On 11 October, Premier Li Keqiang chaired a meeting of the National Energy Commission in Beijing that emphasised China’s energy security and coal utilisation and downplayed the importance of a rapid transition away from fossil fuels.
Each meeting of the commission, which was established in 2010 and has met only four times, has had a significant impact on policymaking. Chaired by Premier Li and attended by more than 20 chiefs of China’s ministries and bureaus, the commission is the top body for coordinating energy policy.
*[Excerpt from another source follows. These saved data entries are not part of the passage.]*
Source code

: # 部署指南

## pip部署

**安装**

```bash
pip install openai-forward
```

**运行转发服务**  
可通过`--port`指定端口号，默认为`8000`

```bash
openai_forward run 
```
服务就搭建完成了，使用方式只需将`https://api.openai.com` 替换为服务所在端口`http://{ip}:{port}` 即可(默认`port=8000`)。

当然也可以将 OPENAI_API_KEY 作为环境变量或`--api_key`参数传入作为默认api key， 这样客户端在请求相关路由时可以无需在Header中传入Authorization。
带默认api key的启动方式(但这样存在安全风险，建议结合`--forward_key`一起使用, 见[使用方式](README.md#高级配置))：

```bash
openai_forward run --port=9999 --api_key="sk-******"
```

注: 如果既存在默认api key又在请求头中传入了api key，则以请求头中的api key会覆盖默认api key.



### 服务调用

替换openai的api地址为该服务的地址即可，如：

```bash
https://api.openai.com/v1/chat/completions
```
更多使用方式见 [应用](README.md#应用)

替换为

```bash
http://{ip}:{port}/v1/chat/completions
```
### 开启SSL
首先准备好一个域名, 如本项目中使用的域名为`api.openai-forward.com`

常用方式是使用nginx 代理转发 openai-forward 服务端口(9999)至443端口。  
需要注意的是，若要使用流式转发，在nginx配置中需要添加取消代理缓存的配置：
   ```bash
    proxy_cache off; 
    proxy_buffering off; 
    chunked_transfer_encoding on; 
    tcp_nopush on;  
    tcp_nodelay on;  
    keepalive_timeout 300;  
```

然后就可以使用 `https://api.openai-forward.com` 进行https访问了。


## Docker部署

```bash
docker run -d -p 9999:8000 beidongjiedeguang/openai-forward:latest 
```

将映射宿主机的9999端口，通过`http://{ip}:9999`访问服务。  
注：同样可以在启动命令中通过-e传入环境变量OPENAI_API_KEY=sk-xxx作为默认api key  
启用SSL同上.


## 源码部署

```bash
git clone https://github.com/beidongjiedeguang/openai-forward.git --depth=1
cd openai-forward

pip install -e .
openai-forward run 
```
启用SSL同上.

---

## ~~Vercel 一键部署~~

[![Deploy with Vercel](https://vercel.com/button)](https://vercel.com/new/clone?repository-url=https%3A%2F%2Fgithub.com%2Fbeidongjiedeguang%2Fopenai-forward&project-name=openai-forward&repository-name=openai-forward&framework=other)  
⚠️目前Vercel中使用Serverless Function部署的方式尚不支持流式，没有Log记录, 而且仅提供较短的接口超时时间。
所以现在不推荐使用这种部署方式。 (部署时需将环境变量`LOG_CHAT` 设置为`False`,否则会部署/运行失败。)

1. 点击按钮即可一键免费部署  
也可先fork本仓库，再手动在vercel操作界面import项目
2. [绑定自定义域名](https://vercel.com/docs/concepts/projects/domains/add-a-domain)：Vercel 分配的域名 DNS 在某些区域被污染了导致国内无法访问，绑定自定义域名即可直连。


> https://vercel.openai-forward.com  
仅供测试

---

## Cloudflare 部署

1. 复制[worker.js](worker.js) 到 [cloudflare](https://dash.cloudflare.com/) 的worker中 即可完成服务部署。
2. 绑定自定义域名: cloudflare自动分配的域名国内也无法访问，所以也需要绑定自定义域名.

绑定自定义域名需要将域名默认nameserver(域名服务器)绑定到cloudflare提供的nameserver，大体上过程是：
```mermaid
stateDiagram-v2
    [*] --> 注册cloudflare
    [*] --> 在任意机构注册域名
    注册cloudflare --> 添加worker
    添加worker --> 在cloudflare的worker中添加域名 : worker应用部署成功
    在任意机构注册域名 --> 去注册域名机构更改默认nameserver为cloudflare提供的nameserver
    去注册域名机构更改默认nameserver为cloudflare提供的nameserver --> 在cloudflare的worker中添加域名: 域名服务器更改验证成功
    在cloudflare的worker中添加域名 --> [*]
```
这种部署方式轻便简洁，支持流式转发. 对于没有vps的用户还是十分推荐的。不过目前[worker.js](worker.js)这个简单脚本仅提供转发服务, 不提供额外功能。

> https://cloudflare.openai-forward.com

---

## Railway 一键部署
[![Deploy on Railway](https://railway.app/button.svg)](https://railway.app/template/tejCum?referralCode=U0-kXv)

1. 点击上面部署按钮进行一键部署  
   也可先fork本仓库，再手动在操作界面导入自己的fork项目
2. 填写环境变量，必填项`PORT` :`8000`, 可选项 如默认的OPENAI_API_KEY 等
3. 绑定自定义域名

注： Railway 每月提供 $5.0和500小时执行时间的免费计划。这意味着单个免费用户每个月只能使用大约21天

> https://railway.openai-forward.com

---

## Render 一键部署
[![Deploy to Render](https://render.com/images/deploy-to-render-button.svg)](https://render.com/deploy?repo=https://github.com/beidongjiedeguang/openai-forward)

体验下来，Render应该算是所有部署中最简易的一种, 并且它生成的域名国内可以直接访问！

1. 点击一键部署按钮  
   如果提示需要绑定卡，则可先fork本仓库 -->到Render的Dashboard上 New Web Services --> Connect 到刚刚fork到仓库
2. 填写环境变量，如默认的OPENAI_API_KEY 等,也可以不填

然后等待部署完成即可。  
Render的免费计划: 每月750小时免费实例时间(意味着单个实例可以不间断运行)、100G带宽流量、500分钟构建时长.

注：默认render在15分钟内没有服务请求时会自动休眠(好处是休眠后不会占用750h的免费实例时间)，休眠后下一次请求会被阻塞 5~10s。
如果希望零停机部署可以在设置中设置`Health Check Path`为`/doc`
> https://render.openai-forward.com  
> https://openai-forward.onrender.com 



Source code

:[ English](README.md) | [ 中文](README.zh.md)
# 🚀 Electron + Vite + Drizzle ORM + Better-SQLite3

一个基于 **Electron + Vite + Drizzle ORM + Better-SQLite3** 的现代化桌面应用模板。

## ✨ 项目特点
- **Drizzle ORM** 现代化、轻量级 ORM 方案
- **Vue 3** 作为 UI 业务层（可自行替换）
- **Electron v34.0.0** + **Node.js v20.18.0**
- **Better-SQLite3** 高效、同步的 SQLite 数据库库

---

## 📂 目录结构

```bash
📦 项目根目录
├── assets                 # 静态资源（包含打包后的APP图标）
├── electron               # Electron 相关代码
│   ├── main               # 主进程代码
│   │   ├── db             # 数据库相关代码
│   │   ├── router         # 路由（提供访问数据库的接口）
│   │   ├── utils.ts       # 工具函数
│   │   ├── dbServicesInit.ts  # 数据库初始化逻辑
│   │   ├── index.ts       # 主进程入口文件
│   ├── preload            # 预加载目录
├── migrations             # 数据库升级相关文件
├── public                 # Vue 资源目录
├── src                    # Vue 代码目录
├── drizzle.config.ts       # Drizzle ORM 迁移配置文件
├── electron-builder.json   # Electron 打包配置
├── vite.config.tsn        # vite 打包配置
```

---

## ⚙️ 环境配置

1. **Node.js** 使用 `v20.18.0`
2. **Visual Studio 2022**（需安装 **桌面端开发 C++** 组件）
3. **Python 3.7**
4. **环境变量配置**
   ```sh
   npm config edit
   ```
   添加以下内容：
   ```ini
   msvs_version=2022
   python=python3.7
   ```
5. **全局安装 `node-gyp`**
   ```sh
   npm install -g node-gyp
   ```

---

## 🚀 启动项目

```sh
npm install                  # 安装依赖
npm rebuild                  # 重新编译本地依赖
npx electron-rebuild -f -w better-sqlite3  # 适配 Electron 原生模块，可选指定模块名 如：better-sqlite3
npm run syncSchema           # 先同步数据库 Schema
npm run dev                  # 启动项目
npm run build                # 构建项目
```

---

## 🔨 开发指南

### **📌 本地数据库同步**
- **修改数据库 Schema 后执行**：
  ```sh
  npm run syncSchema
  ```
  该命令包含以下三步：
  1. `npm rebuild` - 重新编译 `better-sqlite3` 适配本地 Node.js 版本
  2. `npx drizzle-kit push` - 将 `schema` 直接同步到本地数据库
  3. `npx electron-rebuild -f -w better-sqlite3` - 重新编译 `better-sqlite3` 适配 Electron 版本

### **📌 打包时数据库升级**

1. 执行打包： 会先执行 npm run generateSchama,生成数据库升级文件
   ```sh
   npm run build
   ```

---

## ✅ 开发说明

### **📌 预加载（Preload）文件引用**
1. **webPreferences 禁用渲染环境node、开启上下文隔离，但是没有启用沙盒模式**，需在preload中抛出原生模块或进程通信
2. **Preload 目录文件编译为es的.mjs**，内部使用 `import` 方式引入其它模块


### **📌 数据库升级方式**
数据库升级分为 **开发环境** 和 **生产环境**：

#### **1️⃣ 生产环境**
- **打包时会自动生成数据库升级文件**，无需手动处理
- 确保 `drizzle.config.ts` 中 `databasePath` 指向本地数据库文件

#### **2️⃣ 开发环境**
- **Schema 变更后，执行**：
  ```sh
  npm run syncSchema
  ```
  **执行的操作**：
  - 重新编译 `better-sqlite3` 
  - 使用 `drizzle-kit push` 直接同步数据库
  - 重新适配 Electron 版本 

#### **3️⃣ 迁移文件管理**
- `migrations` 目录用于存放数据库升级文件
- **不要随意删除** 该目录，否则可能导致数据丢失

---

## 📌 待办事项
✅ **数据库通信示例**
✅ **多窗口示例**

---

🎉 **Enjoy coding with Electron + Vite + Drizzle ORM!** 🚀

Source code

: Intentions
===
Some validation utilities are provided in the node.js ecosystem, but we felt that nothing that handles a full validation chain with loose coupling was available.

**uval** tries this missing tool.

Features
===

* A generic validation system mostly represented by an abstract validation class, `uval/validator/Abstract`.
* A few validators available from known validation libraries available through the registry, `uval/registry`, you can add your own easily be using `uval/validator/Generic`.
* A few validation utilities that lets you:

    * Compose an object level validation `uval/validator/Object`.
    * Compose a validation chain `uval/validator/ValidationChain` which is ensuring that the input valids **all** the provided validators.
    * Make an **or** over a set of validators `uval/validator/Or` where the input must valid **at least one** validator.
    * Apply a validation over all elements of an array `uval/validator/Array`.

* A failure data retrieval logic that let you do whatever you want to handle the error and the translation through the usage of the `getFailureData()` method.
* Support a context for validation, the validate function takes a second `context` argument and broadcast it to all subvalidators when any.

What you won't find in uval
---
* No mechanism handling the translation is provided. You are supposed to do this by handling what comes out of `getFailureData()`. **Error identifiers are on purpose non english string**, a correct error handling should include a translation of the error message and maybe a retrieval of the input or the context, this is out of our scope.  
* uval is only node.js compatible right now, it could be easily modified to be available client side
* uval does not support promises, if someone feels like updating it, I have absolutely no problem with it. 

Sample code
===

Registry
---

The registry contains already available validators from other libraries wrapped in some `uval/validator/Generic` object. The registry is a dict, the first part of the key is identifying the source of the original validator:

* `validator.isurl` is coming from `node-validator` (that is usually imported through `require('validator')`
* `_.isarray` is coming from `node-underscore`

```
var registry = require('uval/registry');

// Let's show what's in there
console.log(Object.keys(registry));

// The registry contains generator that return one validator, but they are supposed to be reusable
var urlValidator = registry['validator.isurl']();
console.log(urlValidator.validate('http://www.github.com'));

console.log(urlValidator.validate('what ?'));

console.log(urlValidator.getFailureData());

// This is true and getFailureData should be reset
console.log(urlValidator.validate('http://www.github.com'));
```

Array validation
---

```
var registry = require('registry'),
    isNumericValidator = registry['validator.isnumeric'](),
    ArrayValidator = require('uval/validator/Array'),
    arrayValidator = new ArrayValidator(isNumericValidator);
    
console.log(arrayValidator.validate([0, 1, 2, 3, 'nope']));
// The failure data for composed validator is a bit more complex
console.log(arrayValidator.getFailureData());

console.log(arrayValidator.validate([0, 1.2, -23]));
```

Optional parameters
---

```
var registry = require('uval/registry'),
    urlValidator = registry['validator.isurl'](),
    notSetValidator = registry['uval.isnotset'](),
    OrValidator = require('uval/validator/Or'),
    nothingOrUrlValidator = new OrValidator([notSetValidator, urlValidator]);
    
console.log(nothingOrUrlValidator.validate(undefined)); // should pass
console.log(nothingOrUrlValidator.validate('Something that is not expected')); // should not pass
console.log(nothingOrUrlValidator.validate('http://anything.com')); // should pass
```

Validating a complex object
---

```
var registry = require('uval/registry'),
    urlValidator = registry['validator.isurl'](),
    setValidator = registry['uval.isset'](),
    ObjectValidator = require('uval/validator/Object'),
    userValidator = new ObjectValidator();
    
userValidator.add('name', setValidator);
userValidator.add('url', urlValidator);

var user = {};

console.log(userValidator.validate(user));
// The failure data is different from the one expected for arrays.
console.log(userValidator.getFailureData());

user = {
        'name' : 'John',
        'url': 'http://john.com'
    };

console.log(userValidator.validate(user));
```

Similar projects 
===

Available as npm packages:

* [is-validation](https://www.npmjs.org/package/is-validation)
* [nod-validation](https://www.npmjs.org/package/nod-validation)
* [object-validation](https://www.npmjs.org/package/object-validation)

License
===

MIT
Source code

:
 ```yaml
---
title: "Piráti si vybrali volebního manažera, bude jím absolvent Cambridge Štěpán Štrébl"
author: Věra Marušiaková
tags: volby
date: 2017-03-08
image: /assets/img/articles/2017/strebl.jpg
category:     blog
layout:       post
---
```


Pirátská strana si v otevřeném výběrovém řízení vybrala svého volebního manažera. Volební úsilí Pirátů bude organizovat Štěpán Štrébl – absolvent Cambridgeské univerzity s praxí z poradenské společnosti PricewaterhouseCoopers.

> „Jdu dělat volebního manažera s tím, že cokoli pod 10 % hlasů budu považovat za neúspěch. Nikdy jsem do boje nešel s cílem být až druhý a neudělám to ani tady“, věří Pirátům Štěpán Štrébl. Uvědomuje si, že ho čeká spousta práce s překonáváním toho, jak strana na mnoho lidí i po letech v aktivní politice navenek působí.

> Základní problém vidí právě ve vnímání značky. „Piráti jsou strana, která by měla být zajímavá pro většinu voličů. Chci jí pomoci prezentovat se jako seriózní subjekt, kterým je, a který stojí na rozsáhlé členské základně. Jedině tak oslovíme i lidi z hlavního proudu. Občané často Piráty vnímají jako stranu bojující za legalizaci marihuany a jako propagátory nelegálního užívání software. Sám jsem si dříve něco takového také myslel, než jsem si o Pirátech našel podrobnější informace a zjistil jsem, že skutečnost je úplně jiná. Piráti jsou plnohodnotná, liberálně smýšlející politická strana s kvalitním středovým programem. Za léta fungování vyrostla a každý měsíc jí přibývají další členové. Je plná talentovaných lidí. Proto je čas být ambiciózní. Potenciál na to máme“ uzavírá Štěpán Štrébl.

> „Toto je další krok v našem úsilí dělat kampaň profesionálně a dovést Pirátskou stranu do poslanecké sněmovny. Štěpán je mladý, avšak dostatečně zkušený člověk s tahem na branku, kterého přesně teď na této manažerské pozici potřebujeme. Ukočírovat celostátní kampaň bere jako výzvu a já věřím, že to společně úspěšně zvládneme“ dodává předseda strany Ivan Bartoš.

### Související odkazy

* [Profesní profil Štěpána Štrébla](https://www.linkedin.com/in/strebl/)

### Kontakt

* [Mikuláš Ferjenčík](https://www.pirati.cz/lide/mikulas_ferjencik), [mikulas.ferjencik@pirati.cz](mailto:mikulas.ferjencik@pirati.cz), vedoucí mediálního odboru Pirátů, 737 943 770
Why is energy security back at the top of the agenda?
Li told the conference: “The government should diversify energy supply to improve energy security… enhance domestic oil and gas exploration and development efforts, and promote oil and gas reserves and production, in order to improve oil and gas self-sufficiency”.
The renewed focus on energy security comes amid an increase in domestic consumption of oil and gas, which is largely being met through imports. China’s dependence on energy imports rose from 9% in 2014 to more than 20% in 2018.
China’s domestic crude oil production has declined and efforts to tap unconventional sources of natural gas, such as shale gas and coalbed methane, have faltered.
Other causes for concern lie outside China. The ongoing trade dispute with the US is a threat to the energy trade between the two superpowers, and supplies from the Middle East are at risk from mounting instability in the region.
The green transition loses ‘acceleration’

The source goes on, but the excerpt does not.